**Goal of the exercise:**
The answer must consist of every line below that holds the word "pouvez".

Start of Block

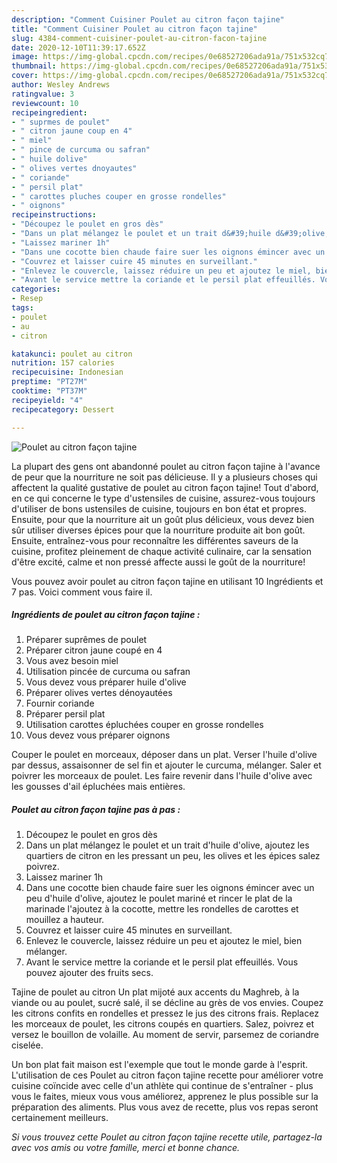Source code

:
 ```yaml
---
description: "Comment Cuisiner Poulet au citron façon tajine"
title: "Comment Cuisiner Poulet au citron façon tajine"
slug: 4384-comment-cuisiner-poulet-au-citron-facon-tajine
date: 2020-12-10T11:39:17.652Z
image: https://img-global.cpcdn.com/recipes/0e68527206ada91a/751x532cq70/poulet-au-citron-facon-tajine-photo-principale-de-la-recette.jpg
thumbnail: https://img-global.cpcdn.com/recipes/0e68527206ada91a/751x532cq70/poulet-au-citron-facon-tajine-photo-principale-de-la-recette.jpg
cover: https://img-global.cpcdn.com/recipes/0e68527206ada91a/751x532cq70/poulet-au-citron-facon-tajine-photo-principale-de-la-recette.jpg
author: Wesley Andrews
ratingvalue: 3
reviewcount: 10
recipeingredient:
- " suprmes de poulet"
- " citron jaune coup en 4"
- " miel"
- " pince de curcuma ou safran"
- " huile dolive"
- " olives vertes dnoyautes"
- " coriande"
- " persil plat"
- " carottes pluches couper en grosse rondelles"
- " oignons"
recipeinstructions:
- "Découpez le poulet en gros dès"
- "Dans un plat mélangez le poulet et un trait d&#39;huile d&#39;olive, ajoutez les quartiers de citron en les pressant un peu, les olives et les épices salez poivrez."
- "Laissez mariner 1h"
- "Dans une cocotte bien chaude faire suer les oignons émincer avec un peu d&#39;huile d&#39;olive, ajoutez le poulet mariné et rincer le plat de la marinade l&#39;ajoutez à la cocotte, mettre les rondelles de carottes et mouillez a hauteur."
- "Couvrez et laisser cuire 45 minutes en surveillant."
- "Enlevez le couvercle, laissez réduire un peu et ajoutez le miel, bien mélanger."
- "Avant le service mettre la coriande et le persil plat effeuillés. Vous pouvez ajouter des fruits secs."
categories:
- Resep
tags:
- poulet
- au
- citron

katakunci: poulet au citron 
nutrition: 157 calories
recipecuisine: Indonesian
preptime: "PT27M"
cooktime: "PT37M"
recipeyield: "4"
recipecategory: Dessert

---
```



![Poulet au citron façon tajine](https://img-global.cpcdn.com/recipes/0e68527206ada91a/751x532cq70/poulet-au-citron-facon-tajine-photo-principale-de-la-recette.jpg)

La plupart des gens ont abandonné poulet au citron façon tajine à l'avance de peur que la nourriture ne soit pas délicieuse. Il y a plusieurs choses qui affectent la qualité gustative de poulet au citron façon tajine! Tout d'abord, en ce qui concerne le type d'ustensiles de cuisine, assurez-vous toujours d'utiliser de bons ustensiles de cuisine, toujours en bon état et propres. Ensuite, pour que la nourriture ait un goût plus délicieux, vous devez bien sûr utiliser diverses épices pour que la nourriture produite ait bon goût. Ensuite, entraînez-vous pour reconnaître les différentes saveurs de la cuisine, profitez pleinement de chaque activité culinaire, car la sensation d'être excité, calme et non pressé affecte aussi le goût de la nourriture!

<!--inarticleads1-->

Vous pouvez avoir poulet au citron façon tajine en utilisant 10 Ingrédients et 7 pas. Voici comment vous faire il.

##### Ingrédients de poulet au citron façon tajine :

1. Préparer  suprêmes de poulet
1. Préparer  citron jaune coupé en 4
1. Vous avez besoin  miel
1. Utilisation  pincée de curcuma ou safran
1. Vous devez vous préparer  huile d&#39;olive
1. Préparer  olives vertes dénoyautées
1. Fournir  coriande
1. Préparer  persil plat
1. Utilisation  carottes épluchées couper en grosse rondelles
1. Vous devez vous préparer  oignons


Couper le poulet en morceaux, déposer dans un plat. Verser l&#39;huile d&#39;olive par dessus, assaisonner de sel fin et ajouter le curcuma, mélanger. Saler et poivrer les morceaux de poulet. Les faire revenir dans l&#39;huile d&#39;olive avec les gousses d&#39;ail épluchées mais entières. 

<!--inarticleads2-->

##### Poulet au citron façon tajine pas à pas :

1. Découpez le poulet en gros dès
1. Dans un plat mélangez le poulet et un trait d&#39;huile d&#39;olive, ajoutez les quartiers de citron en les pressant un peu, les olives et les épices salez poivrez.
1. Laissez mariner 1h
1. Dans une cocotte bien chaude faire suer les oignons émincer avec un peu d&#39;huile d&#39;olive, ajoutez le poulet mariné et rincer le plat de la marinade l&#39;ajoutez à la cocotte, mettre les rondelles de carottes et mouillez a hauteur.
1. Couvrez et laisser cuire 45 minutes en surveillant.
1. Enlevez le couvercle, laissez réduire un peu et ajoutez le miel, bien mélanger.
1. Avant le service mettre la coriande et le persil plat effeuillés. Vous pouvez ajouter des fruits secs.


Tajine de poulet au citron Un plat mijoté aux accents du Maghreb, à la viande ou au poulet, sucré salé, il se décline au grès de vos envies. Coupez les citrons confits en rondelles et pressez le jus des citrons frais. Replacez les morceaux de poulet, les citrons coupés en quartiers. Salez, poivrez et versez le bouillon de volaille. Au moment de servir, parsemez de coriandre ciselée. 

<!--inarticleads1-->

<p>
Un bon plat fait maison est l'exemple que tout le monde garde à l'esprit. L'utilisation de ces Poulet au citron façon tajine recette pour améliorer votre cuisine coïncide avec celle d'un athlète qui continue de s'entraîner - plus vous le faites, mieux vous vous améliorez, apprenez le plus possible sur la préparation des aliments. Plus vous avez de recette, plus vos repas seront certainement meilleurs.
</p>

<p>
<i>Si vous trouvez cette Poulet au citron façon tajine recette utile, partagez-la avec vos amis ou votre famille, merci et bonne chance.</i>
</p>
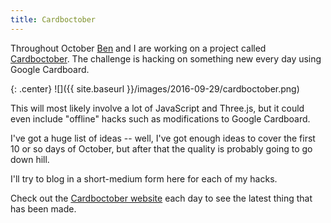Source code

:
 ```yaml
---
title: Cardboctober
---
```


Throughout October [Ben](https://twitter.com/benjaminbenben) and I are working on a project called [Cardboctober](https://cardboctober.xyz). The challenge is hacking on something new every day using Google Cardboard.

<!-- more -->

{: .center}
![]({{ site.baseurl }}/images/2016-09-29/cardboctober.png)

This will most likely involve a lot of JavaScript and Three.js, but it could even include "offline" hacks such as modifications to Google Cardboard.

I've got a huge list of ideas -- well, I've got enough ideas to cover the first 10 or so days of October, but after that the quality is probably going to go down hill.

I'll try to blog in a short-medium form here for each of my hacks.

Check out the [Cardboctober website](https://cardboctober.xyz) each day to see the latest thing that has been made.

End of Block
Start of Block

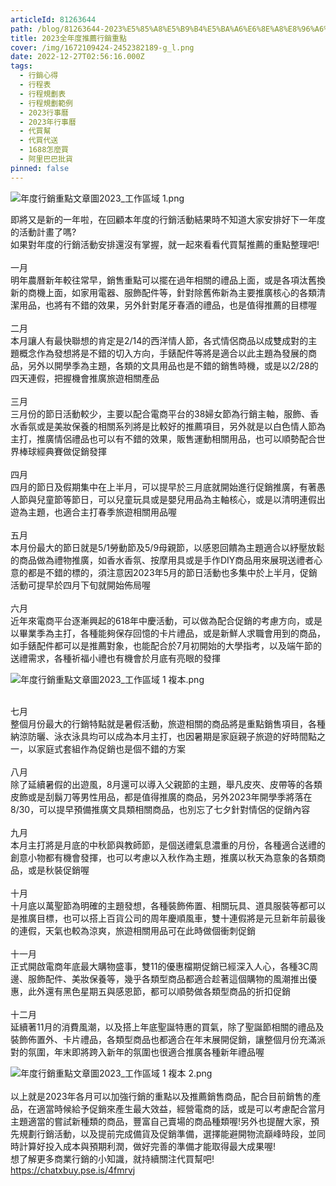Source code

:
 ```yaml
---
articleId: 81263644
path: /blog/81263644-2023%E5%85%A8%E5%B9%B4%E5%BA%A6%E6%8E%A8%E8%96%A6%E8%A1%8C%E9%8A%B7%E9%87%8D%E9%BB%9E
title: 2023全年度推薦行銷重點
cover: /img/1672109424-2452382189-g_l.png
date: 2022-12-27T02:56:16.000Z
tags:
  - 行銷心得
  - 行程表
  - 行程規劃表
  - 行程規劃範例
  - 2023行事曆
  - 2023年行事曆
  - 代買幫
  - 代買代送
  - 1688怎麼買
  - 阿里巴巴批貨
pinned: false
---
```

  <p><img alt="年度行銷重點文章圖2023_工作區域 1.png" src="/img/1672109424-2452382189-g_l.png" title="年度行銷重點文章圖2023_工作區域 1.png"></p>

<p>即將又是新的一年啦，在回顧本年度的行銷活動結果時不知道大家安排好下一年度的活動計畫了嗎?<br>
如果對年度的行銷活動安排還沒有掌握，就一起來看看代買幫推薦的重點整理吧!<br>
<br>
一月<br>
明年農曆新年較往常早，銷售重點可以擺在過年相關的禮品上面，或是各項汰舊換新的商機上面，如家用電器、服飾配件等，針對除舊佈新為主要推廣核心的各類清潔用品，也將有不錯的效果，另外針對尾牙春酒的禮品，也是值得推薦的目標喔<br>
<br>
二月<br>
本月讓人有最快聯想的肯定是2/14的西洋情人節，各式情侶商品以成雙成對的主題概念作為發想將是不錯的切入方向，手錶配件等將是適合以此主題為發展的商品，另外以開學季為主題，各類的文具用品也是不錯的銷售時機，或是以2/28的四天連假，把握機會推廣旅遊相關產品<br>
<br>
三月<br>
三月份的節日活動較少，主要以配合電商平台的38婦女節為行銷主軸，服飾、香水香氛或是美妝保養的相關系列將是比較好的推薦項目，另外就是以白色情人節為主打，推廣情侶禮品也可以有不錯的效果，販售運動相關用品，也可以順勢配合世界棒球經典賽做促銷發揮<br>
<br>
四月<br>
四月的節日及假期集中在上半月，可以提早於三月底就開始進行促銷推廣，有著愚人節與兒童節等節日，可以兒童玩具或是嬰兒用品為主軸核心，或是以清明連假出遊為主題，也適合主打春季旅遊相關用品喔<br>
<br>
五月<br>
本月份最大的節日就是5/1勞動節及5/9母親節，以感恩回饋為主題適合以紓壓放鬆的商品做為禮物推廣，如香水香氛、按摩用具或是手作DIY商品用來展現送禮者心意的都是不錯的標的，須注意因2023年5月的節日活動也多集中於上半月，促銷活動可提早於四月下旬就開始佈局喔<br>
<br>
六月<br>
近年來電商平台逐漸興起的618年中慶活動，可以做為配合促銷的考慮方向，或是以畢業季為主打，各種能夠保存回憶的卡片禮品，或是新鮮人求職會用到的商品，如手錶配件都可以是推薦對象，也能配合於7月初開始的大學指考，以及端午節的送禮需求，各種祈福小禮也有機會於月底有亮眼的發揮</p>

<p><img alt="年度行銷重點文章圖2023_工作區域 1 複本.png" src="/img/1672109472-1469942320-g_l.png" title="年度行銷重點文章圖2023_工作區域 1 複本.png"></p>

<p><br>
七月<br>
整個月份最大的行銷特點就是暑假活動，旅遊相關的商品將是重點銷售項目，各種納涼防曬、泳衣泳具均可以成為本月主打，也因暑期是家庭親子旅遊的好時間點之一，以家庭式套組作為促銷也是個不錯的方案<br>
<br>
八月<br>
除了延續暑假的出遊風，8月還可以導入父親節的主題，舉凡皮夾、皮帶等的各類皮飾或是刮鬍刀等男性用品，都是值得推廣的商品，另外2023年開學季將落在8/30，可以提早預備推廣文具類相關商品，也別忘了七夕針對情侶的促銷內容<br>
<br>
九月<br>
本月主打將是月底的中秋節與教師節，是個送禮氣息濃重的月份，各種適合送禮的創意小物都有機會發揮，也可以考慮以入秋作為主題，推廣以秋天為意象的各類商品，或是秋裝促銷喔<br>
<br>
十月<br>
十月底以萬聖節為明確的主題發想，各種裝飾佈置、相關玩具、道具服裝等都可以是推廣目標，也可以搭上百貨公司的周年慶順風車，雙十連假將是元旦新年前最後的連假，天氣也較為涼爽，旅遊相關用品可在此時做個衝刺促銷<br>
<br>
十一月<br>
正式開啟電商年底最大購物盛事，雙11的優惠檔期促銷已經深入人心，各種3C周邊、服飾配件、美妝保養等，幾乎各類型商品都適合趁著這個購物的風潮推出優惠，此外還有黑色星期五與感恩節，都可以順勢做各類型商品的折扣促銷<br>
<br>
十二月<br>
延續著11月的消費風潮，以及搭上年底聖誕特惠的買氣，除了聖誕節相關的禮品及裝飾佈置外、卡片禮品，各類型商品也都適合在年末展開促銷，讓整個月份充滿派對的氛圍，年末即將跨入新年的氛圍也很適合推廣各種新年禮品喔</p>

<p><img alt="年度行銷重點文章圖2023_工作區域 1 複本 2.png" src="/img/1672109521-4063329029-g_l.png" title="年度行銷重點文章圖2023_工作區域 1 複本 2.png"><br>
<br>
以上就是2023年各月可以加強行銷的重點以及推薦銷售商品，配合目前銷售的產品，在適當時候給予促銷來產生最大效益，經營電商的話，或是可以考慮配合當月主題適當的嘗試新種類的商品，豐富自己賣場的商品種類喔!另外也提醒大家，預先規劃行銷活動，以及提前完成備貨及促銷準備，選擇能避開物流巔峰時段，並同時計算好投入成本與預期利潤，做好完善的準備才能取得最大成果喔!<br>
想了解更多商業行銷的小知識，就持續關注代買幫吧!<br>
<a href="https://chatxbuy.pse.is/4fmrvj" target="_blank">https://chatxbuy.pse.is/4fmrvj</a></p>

End of Block

**Exercise answer:**
- "Avant le service mettre la coriande et le persil plat effeuillés. Vous pouvez ajouter des fruits secs."
Vous pouvez avoir poulet au citron façon tajine en utilisant 10 Ingrédients et 7 pas. Voici comment vous faire il.
1. Avant le service mettre la coriande et le persil plat effeuillés. Vous pouvez ajouter des fruits secs.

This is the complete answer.